Saturday 5 October 2013

Fruit salad jam: a recipe to avoid waste

The background story is on my other blog, 'Diary of a Teacher' (do go and read).  Suffice it to say I had a lot of fruit left over after making fruit salad at school so I made jam.
This is the recipe.

Fruit salad jam

apples (eating)
kiwi fruits
plums (not part of the original salad but the other day they were reduced in Morrisons and I know why now - they were never going to ripen.  Not good for snacking, great for jamming because they're moderately high in pectin so that's what I used them for!)
preserving sugar (or ordinary granulated) - see below for amount.
possibly some lemon juice

All the fruit had been prepared for fruit salad beforehand which was nice and saved a lot of time for me.

Pile all the fruit in a maslin pan, add some water (I added enough so that the fruit was 2/3 covered - it wasn't a lot).  Bring to a simmer and cook for a while until; the fruit is mushy and soft.  It took about 30 mins as it was a very gentle simmer.

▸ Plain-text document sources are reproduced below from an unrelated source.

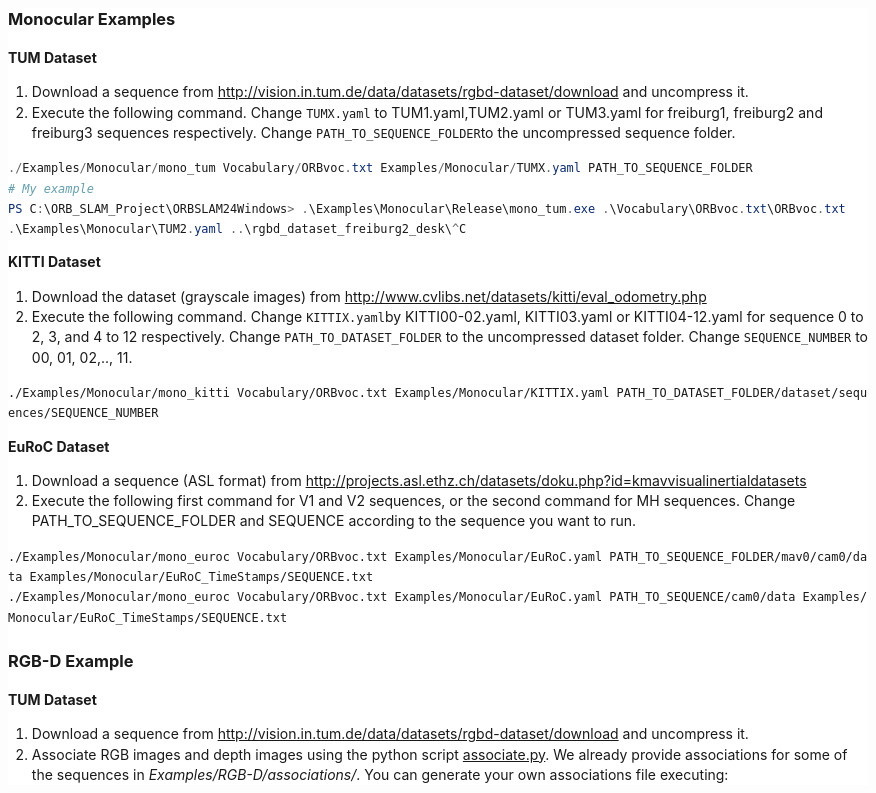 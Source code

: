 



###  Monocular Examples

**TUM Dataset**

1. Download a sequence from http://vision.in.tum.de/data/datasets/rgbd-dataset/download and uncompress it.
2. Execute the following command. Change `TUMX.yaml` to TUM1.yaml,TUM2.yaml or TUM3.yaml for freiburg1, freiburg2 and freiburg3 sequences respectively. Change `PATH_TO_SEQUENCE_FOLDER`to the uncompressed sequence folder.

```powershell
./Examples/Monocular/mono_tum Vocabulary/ORBvoc.txt Examples/Monocular/TUMX.yaml PATH_TO_SEQUENCE_FOLDER
# My example
PS C:\ORB_SLAM_Project\ORBSLAM24Windows> .\Examples\Monocular\Release\mono_tum.exe .\Vocabulary\ORBvoc.txt\ORBvoc.txt .\Examples\Monocular\TUM2.yaml ..\rgbd_dataset_freiburg2_desk\^C
```

**KITTI Dataset**

1. Download the dataset (grayscale images) from http://www.cvlibs.net/datasets/kitti/eval_odometry.php
2. Execute the following command. Change `KITTIX.yaml`by KITTI00-02.yaml, KITTI03.yaml or KITTI04-12.yaml for sequence 0 to 2, 3, and 4 to 12 respectively. Change `PATH_TO_DATASET_FOLDER` to the uncompressed dataset folder. Change `SEQUENCE_NUMBER` to 00, 01, 02,.., 11.

```
./Examples/Monocular/mono_kitti Vocabulary/ORBvoc.txt Examples/Monocular/KITTIX.yaml PATH_TO_DATASET_FOLDER/dataset/sequences/SEQUENCE_NUMBER
```

**EuRoC Dataset**

1. Download a sequence (ASL format) from http://projects.asl.ethz.ch/datasets/doku.php?id=kmavvisualinertialdatasets
2. Execute the following first command for V1 and V2 sequences, or the second command for MH sequences. Change PATH_TO_SEQUENCE_FOLDER and SEQUENCE according to the sequence you want to run.

```
./Examples/Monocular/mono_euroc Vocabulary/ORBvoc.txt Examples/Monocular/EuRoC.yaml PATH_TO_SEQUENCE_FOLDER/mav0/cam0/data Examples/Monocular/EuRoC_TimeStamps/SEQUENCE.txt 
./Examples/Monocular/mono_euroc Vocabulary/ORBvoc.txt Examples/Monocular/EuRoC.yaml PATH_TO_SEQUENCE/cam0/data Examples/Monocular/EuRoC_TimeStamps/SEQUENCE.txt 
```



### RGB-D Example

**TUM Dataset**

1. Download a sequence from http://vision.in.tum.de/data/datasets/rgbd-dataset/download and uncompress it.
2. Associate RGB images and depth images using the python script [associate.py](http://vision.in.tum.de/data/datasets/rgbd-dataset/tools). We already provide associations for some of the sequences in *Examples/RGB-D/associations/*. You can generate your own associations file executing:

Then push the lot through a mouli or a fine sieve.  The mouli allowed a few kiwi seeds through which looks very nice.  A sieve would give a much smoother texture and no little black specks.

Weigh the sieved fruit and return to the wiped-around maslin pan.  For each kilo of gloopy fruit, add around 65-70% of preserving sugar.  My fruit came to just under 1.5 kilos and I added 1 kilo of sugar.  All the fruit was sweet so I wasn't going for the weight for weight method.

Stir well and leave for the sugar to dissolve in the warm fruit.  I left mine overnight at this point as I was feeling rather tired by then.

Before boiling put two saucers in the fridge (if you check for set this way - I always do), wash the jam jars and place on a tray in a warm oven

Heat the fruit/sugar mixture to a rolling boil, stirring often.  It's pretty gloopy so take care with hot jam spitting.  After boiling for five minutes, take the pan off the heat and check for set.  If it hasn't reached setting point, boil for another five minutes, remove from heat and check again.  I had decided that if it hadn't set after three checks I would add lemon juice but I didn't need to.  It was nicely set at the third check.

After setting, spoon off any scum (there wasn't any this time), ladle into hot jars and seal.  Allow to cool, label and store in a dark place until needed.

It does taste good and I've called it fruit salad jam.